**Task requirements**
Print word for word the records from the line containing "- get과 set 대신 임의의 키를 사용할 수 있을까요?" through the end.

**Records for the exercise**
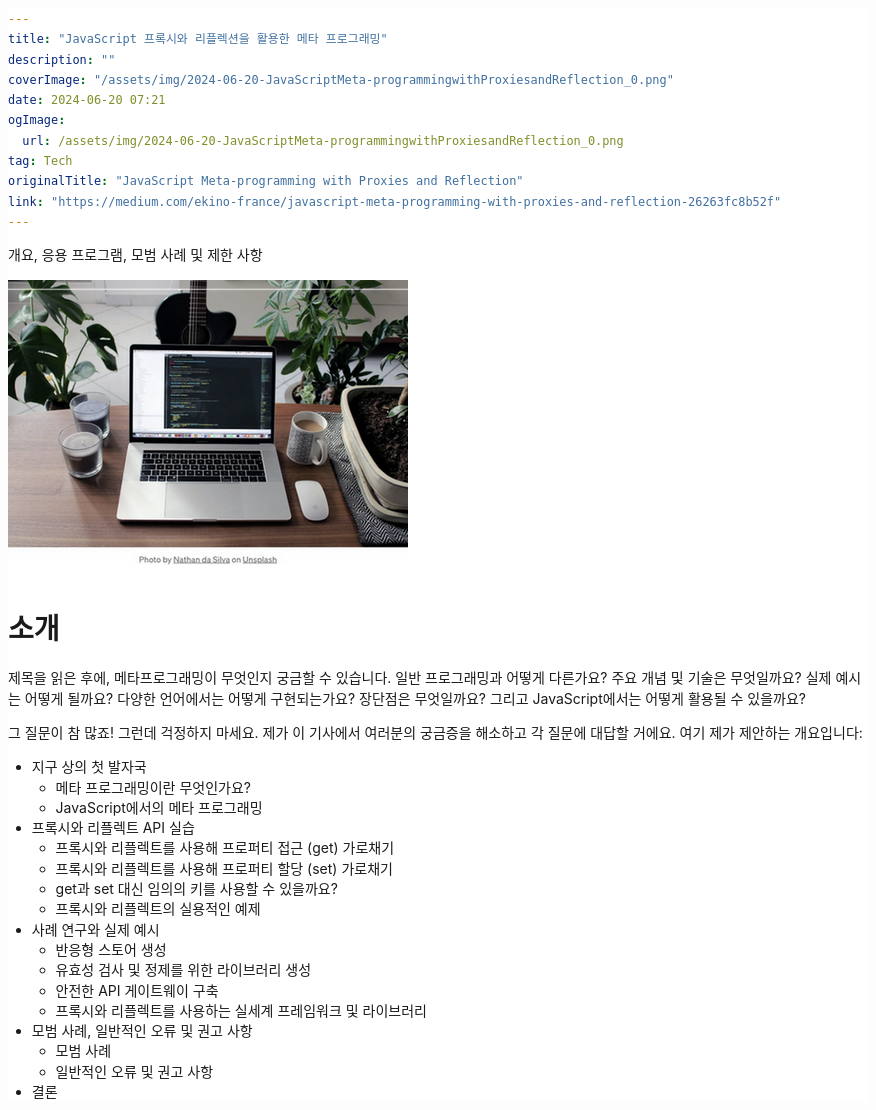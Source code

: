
 ```yaml
---
title: "JavaScript 프록시와 리플렉션을 활용한 메타 프로그래밍"
description: ""
coverImage: "/assets/img/2024-06-20-JavaScriptMeta-programmingwithProxiesandReflection_0.png"
date: 2024-06-20 07:21
ogImage: 
  url: /assets/img/2024-06-20-JavaScriptMeta-programmingwithProxiesandReflection_0.png
tag: Tech
originalTitle: "JavaScript Meta-programming with Proxies and Reflection"
link: "https://medium.com/ekino-france/javascript-meta-programming-with-proxies-and-reflection-26263fc8b52f"
---
```



개요, 응용 프로그램, 모범 사례 및 제한 사항

![이미지](/assets/img/2024-06-20-JavaScriptMeta-programmingwithProxiesandReflection_0.png)

# 소개

제목을 읽은 후에, 메타프로그래밍이 무엇인지 궁금할 수 있습니다. 일반 프로그래밍과 어떻게 다른가요? 주요 개념 및 기술은 무엇일까요? 실제 예시는 어떻게 될까요? 다양한 언어에서는 어떻게 구현되는가요? 장단점은 무엇일까요? 그리고 JavaScript에서는 어떻게 활용될 수 있을까요?

<div class="content-ad"></div>

그 질문이 참 많죠! 그런데 걱정하지 마세요. 제가 이 기사에서 여러분의 궁금증을 해소하고 각 질문에 대답할 거에요. 여기 제가 제안하는 개요입니다:

- 지구 상의 첫 발자국
  - 메타 프로그래밍이란 무엇인가요?
  - JavaScript에서의 메타 프로그래밍
- 프록시와 리플렉트 API 실습
  - 프록시와 리플렉트를 사용해 프로퍼티 접근 (get) 가로채기
  - 프록시와 리플렉트를 사용해 프로퍼티 할당 (set) 가로채기
  - get과 set 대신 임의의 키를 사용할 수 있을까요?
  - 프록시와 리플렉트의 실용적인 예제
- 사례 연구와 실제 예시
  - 반응형 스토어 생성
  - 유효성 검사 및 정제를 위한 라이브러리 생성
  - 안전한 API 게이트웨이 구축
  - 프록시와 리플렉트를 사용하는 실세계 프레임워크 및 라이브러리
- 모범 사례, 일반적인 오류 및 권고 사항
  - 모범 사례
  - 일반적인 오류 및 권고 사항
- 결론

**Exercise response**
  - get과 set 대신 임의의 키를 사용할 수 있을까요?
  - 프록시와 리플렉트의 실용적인 예제
- 사례 연구와 실제 예시
  - 반응형 스토어 생성
  - 유효성 검사 및 정제를 위한 라이브러리 생성
  - 안전한 API 게이트웨이 구축
  - 프록시와 리플렉트를 사용하는 실세계 프레임워크 및 라이브러리
- 모범 사례, 일반적인 오류 및 권고 사항
  - 모범 사례
  - 일반적인 오류 및 권고 사항
- 결론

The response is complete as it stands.